Benchmarking Performance: CPU System Tests

Our first set of tests is our general system tests. These set of tests are meant to emulate more about what people usually do on a system, like opening large files or processing small stacks of data. This is a bit different to our office testing, which uses more industry standard benchmarks, and a few of the benchmarks here are relatively new and different.

All of our benchmark results can also be found in our benchmark engine, Bench.

PDF Opening

First up is a self-penned test using a monstrous PDF we once received in advance of attending an event. While the PDF was only a single page, it had so many high-quality layers embedded it was taking north of 15 seconds to open and to gain control on the mid-range notebook I was using at the time. This put it as a great candidate for our 'let's open an obnoxious PDF' test. Here we use Adobe Reader DC, and disable all the update functionality within. The benchmark sets the screen to 1080p, opens the PDF to in fit-to-screen mode, and measures the time from sending the command to open the PDF until it is fully displayed and the user can take control of the software again. The test is repeated ten times, and the average time taken. Results are in milliseconds.
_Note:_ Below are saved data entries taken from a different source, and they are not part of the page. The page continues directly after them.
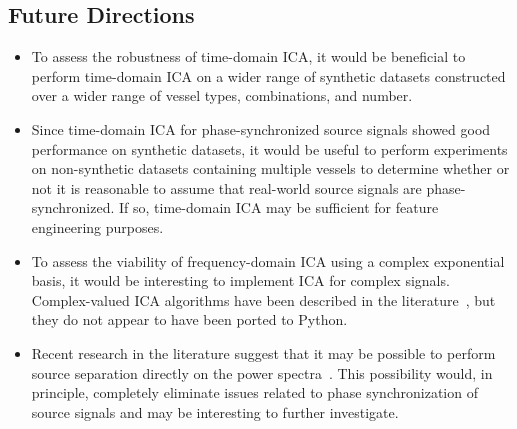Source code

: \documentclass[10pt]{article}
\begin{document}
\subsection*{Future Directions}
\begin{itemize}
    \item To assess the robustness of time-domain ICA, it would be beneficial to perform
        time-domain ICA on a wider range of synthetic datasets constructed over a wider
        range of vessel types, combinations, and number.

    \item Since time-domain ICA for phase-synchronized source signals showed good
        performance on synthetic datasets, it would be useful to perform experiments
        on non-synthetic datasets containing multiple vessels to determine whether or not
        it is reasonable to assume that real-world source signals are phase-synchronized.
        If so, time-domain ICA may be sufficient for feature engineering purposes.

    \item To assess the viability of frequency-domain ICA using a complex exponential
        basis, it would be interesting to implement ICA for complex signals. Complex-valued
        ICA algorithms have been described in the
        literature~\cite{novey:2006,novey:2007,novey:2008,novey:2008b}, but they do not
        appear to have been ported to Python.

    \item Recent research in the literature suggest that it may be possible to perform
        source separation directly on the power spectra~\cite{fu:2016}. This possibility
        would, in principle, completely eliminate issues related to phase synchronization
        of source signals and may be interesting to further investigate.
\end{itemize}

\printbibliography
\end{document}
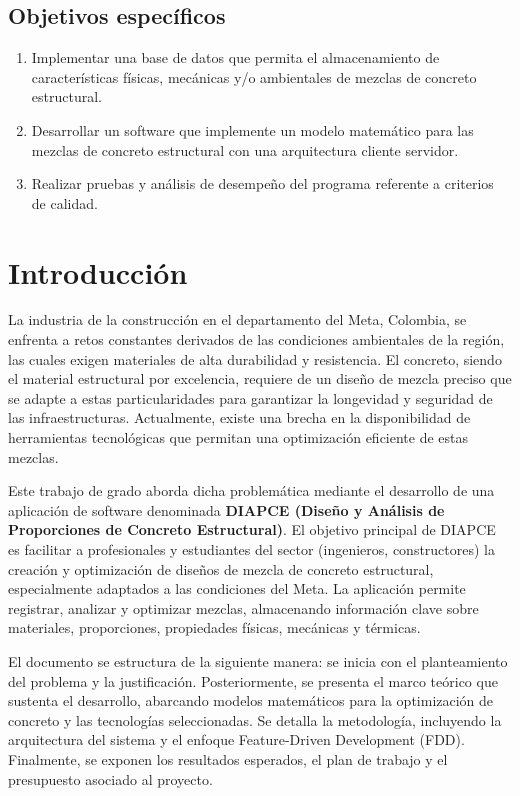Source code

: \documentclass[12pt, letterpaper]{article}
\begin{document}
\subsection{Objetivos específicos}
\begin{enumerate}
    \item Implementar una base de datos que permita el almacenamiento de características físicas, mecánicas y/o ambientales de mezclas de concreto estructural.
    \item Desarrollar un software que implemente un modelo matemático para las mezclas de concreto estructural con una arquitectura cliente servidor.
    \item Realizar pruebas y análisis de desempeño del programa referente a criterios de calidad.
\end{enumerate}

\section{Introducción}
La industria de la construcción en el departamento del Meta, Colombia, se enfrenta a retos constantes derivados de las condiciones ambientales de la región, las cuales exigen materiales de alta durabilidad y resistencia. El concreto, siendo el material estructural por excelencia, requiere de un diseño de mezcla preciso que se adapte a estas particularidades para garantizar la longevidad y seguridad de las infraestructuras. Actualmente, existe una brecha en la disponibilidad de herramientas tecnológicas que permitan una optimización eficiente de estas mezclas.

Este trabajo de grado aborda dicha problemática mediante el desarrollo de una aplicación de software denominada \textbf{DIAPCE (Diseño y Análisis de Proporciones de Concreto Estructural)}. El objetivo principal de DIAPCE es facilitar a profesionales y estudiantes del sector (ingenieros, constructores) la creación y optimización de diseños de mezcla de concreto estructural, especialmente adaptados a las condiciones del Meta. La aplicación permite registrar, analizar y optimizar mezclas, almacenando información clave sobre materiales, proporciones, propiedades físicas, mecánicas y térmicas.

El documento se estructura de la siguiente manera: se inicia con el planteamiento del problema y la justificación. Posteriormente, se presenta el marco teórico que sustenta el desarrollo, abarcando modelos matemáticos para la optimización de concreto y las tecnologías seleccionadas. Se detalla la metodología, incluyendo la arquitectura del sistema y el enfoque Feature-Driven Development (FDD). Finalmente, se exponen los resultados esperados, el plan de trabajo y el presupuesto asociado al proyecto.
\end{document}

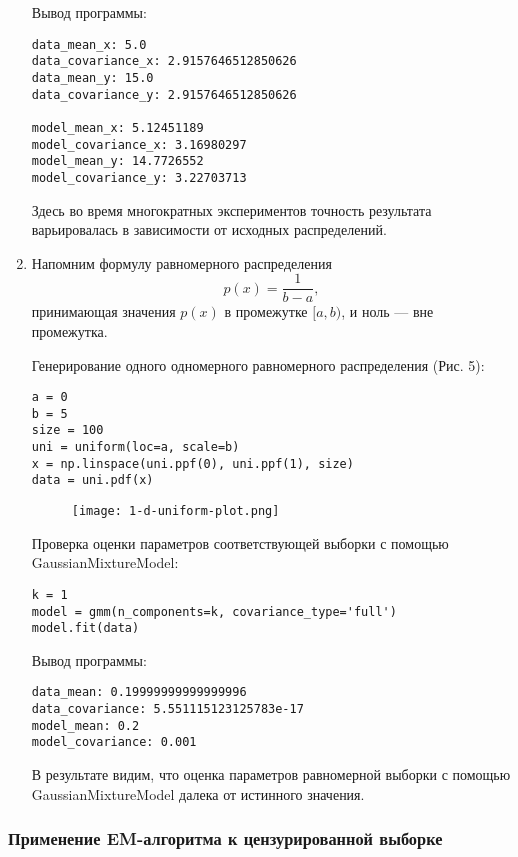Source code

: \begin{enumerate}
{        Вывод программы:
        \begin{verbatim}
data_mean_x: 5.0
data_covariance_x: 2.9157646512850626
data_mean_y: 15.0
data_covariance_y: 2.9157646512850626

model_mean_x: 5.12451189
model_covariance_x: 3.16980297
model_mean_y: 14.7726552
model_covariance_y: 3.22703713
        \end{verbatim}

        Здесь во время многократных экспериментов точность результата варьировалась в зависимости от исходных распределений.
    }
    \item {
        Напомним формулу равномерного распределения
        $$p(x) = \frac{1}{b - a},$$
        принимающая значения $p(x)$ в промежутке $[a, b)$, и ноль --- вне промежутка.

        Генерирование одного одномерного равномерного распределения (Рис. 5):
        \begin{verbatim}
a = 0
b = 5
size = 100
uni = uniform(loc=a, scale=b)
x = np.linspace(uni.ppf(0), uni.ppf(1), size)
data = uni.pdf(x)
        \end{verbatim}
        
        \begin{figure}[h]
            \begin{center}
                \texttt{[image: 1-d-uniform-plot.png]}
                \caption{}
                \label{ris:experimcoded}
            \end{center}
        \end{figure}

        Проверка оценки параметров соответствующей выборки с помощью GaussianMixtureModel:
        \begin{verbatim}
k = 1
model = gmm(n_components=k, covariance_type='full')
model.fit(data)
        \end{verbatim}

        Вывод программы:
        \begin{verbatim}
data_mean: 0.19999999999999996
data_covariance: 5.551115123125783e-17
model_mean: 0.2
model_covariance: 0.001
        \end{verbatim}

        В результате видим, что оценка параметров равномерной выборки с помощью GaussianMixtureModel далека от истинного значения.
    }
\end{enumerate}

\subsubsection{Применение EM-алгоритма к цензурированной выборке}

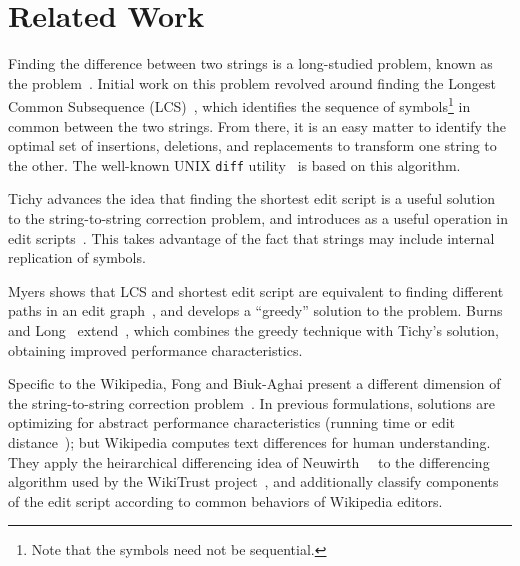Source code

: \section{Related Work}
\label{sec:diff-related}

Finding the difference between two strings is a long-studied problem,
known as the  problem~\cite{Wagner1974}.
Initial work on this problem revolved around finding the
Longest Common Subsequence (LCS)~\cite{Gusfield1999}, which identifies the
sequence of symbols\footnote{Note that the symbols need not be sequential.}
in common between the two strings.
From there, it is an easy matter to identify the optimal
set of insertions, deletions, and replacements to transform
one string to the other.
The well-known UNIX \texttt{diff} utility~\cite{Hunt1976} is based
on this algorithm.

Tichy advances the idea that finding the shortest edit script is a
useful solution to the string-to-string correction problem, and
introduces  as a useful operation in edit
scripts~\cite{Tichy1984}.
This takes advantage of the fact that strings may include internal
replication of symbols.

Myers shows that LCS and shortest edit script are equivalent to finding
different paths in an edit graph~\cite{Myers1986}, and develops a
``greedy'' solution to the problem.
Burns and Long~\cite{Burns1997} extend~\cite{Reichenberger1991},
which combines the greedy technique with Tichy's solution,
obtaining improved performance characteristics.

Specific to the Wikipedia, Fong and Biuk-Aghai present a different
dimension of the string-to-string correction problem~\cite{Fong2010}.
In previous formulations, solutions are optimizing for abstract
performance characteristics (\eg running time or
edit distance~\cite{Levenshtein1966}); but Wikipedia computes text differences
for human understanding.
They apply the heirarchical differencing idea of
Neuwirth~\etal~\cite{Neuwirth1992} to the differencing algorithm used by the
WikiTrust project~\cite{www07}, and additionally classify components
of the edit script according to common behaviors of Wikipedia editors.

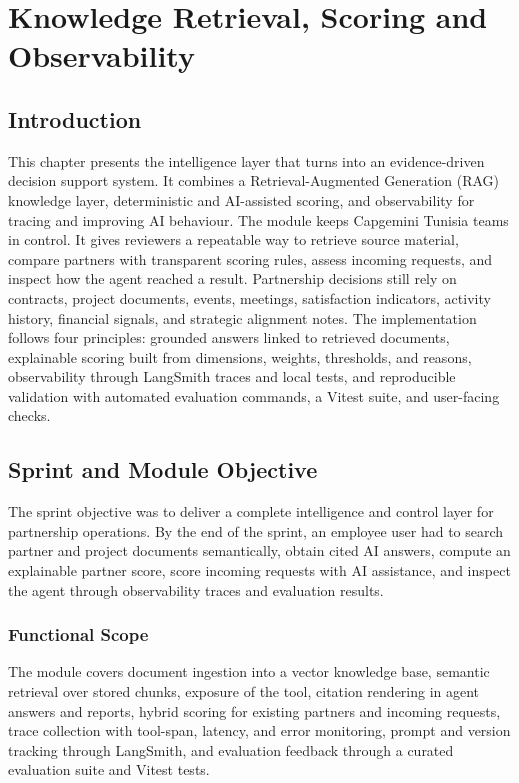 \chapter{Knowledge Retrieval, Scoring and Observability}
\label{chap:rag-scoring-observability}
\section{Introduction}
\label{sec:chapter7-introduction}
This chapter presents the intelligence layer that turns \projectname{} into an evidence-driven decision support system. It combines a Retrieval-Augmented Generation (RAG) knowledge layer, deterministic and AI-assisted scoring, and observability for tracing and improving AI behaviour.
The module keeps Capgemini Tunisia teams in control. It gives reviewers a repeatable way to retrieve source material, compare partners with transparent scoring rules, assess incoming requests, and inspect how the agent reached a result. Partnership decisions still rely on contracts, project documents, events, meetings, satisfaction indicators, activity history, financial signals, and strategic alignment notes.
The implementation follows four principles: grounded answers linked to retrieved documents, explainable scoring built from dimensions, weights, thresholds, and reasons, observability through LangSmith traces and local tests, and reproducible validation with automated evaluation commands, a Vitest suite, and user-facing checks.
\section{Sprint and Module Objective}
\label{sec:chapter7-sprint-objective}
The sprint objective was to deliver a complete intelligence and control layer for partnership operations. By the end of the sprint, an employee user had to search partner and project documents semantically, obtain cited AI answers, compute an explainable partner score, score incoming requests with AI assistance, and inspect the agent through observability traces and evaluation results.
\subsection{Functional Scope}
\label{subsec:chapter7-functional-scope}
The module covers document ingestion into a vector knowledge base, semantic retrieval over stored chunks, exposure of the  tool, citation rendering in agent answers and reports, hybrid scoring for existing partners and incoming requests, trace collection with tool-span, latency, and error monitoring, prompt and version tracking through LangSmith, and evaluation feedback through a curated evaluation suite and Vitest tests.
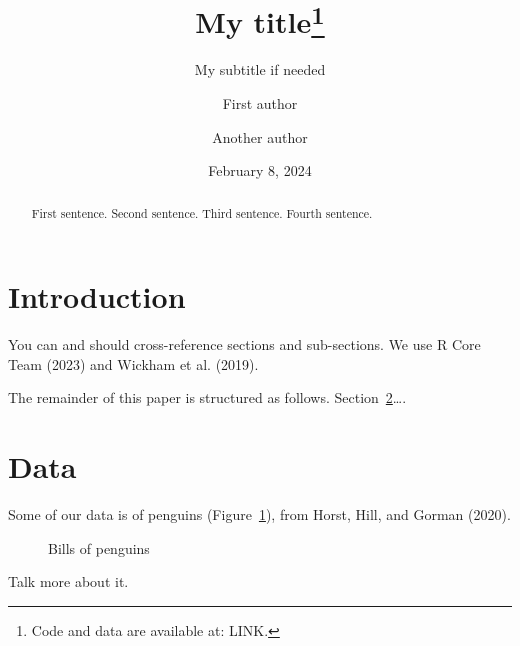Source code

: \documentclass[
  letterpaper,
  DIV=11,
  numbers=noendperiod]{scrartcl}
\title{My title\thanks{Code and data are available at: LINK.}}
\subtitle{My subtitle if needed}
\author{First author \and Another author}
\date{February 8, 2024}
\begin{document}
\maketitle
\begin{abstract}
First sentence. Second sentence. Third sentence. Fourth sentence.
\end{abstract}

\section{Introduction}\label{introduction}

You can and should cross-reference sections and sub-sections. We use R
Core Team (2023) and Wickham et al. (2019).

The remainder of this paper is structured as follows.
Section~\ref{sec-data}\ldots.

\section{Data}\label{sec-data}

Some of our data is of penguins (Figure~\ref{fig-bills}), from Horst,
Hill, and Gorman (2020).

\begin{figure}


\caption{\label{fig-bills}Bills of penguins}

\end{figure}%

Talk more about it.
\end{document}
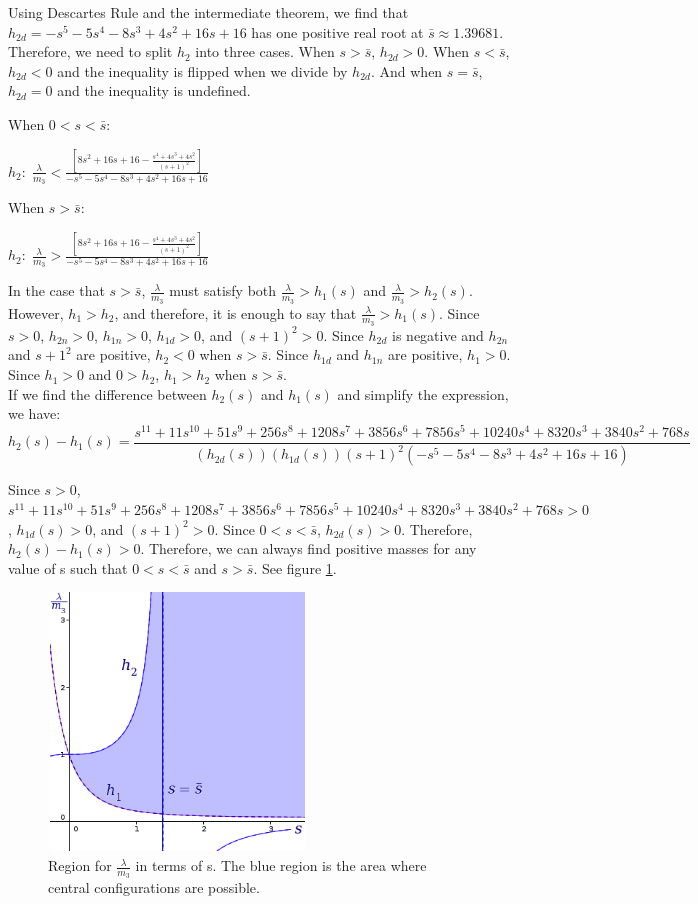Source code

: \documentclass[11pt,leqno]{article}
\theoremstyle{definition}
\theoremstyle{remark}
\numberwithin{equation}{section}
\begin{document}
Using Descartes Rule and the intermediate theorem, we find that $h_{2d}=-s^{5}-5s^{4}-8s^{3}+4s^{2}+16s+16$ has one positive real root at $\bar{s}\approx1.39681$. Therefore, we need to split $h_2$ into three cases.  When $s>\bar{s}$, $h_{2d}>0$. When $s<\bar{s}$, $h_{2d}<0$ and the inequality is flipped when we divide by $h_{2d}$. And when $s=\bar{s}$, $h_{2d}=0$ and the inequality is undefined.

When $0<s<\bar{s}$:

$h_{2}:\;\frac{\lambda}{m_{3}}<\frac{[8s^{2}+16s+16-\frac{s^{4}+4s^{3}+4s^{2}}{(s+1)^{2}}]}{-s^{5}-5s^{4}-8s^{3}+4s^{2}+16s+16}$

When $s>\bar{s}$:

$h_{2}:\;\frac{\lambda}{m_{3}}>\frac{[8s^{2}+16s+16-\frac{s^{4}+4s^{3}+4s^{2}}{(s+1)^{2}}]}{-s^{5}-5s^{4}-8s^{3}+4s^{2}+16s+16}$

In the case that $s>\bar{s}$, $\frac{\lambda}{m_3}$ must satisfy both $\frac{\lambda}{m_{3}}>h_{1}(s)$ and $\frac{\lambda}{m_{3}}>h_{2}(s)$. However, $h_{1} > h_2$, and therefore, it is enough to say that $\frac{\lambda}{m_{3}}>h_{1}(s)$. Since $s>0$, $h_{2n} > 0$, $h_{1n} >0$, $h_{1d}>0$, and $(s+1)^2>0$. Since $h_{2d}$ is negative and $h_{2n}$ and ${s+1}^2$ are positive, $h_{2}<0$ when $s>\bar{s}$. Since $h_{1d}$ and $h_{1n}$ are positive, $h_1>0$. Since $h_1>0$ and $0>h_2$, $h_1>h_2$ when $s>\bar{s}$. \\

If we find the difference between $h_{2}(s)$ and $h_{1}(s)$ and simplify the expression, we
have: $$h_{2}(s)-h_{1}(s)=\frac{s^{11}+11s^{10}+51s^{9}+256s^{8}+1208s^{7}+3856s^{6}+7856s^{5}+10240s^{4}+8320s^{3}+3840s^{2}+768s}{(h_{2d}(s))(h_{1d}(s))(s+1)^{2}(-s^{5}-5s^{4}-8s^{3}+4s^{2}+16s+16)}$$

Since $s>0$, $s^{11}+11s^{10}+51s^{9}+256s^{8}+1208s^{7}+3856s^{6}+7856s^{5}+10240s^{4}+8320s^{3}+3840s^{2}+768s>0$,
$h_{1d}(s)>0$, and $(s+1)^{2}>0$. Since $0<s<\bar{s}$, $h_{2d}(s)>0$.
Therefore, $h_{2}(s)-h_{1}(s)>0.$ Therefore, we can always find positive
masses for any value of s such that $0<s<\bar{s}$ and $s>\bar{s}$. See figure \ref{SCG1}.

\begin{center}
\begin{figure}
\label{SCG1}
\includegraphics[width=2.7in, height=2.7in]{Lm3RegionSpecialCase.png}
 \caption{Region for $\frac{\lambda}{m_3}$ in terms of s. The blue region is the area where central configurations are possible.  }
\end{figure}
\end{center}
\end{document}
System: PDF Opening with Adobe Reader DC

FCAT Processing: link

One of the more interesting workloads that has crossed our desks in recent quarters is FCAT - the tool we use to measure stuttering in gaming due to dropped or runt frames. The FCAT process requires enabling a color-based overlay onto a game, recording the gameplay, and then parsing the video file through the analysis software. The software is mostly single-threaded, however because the video is basically in a raw format, the file size is large and requires moving a lot of data around. For our test, we take a 90-second clip of the Rise of the Tomb Raider benchmark running on a GTX 980 Ti at 1440p, which comes in around 21 GB, and measure the time it takes to process through the visual analysis tool.

System: FCAT Processing ROTR 1440p GTX980Ti Data

Dolphin Benchmark: link

Many emulators are often bound by single thread CPU performance, and general reports tended to suggest that Haswell provided a significant boost to emulator performance. This benchmark runs a Wii program that ray traces a complex 3D scene inside the Dolphin Wii emulator. Performance on this benchmark is a good proxy of the speed of Dolphin CPU emulation, which is an intensive single core task using most aspects of a CPU. Results are given in minutes, where the Wii itself scores 17.53 minutes.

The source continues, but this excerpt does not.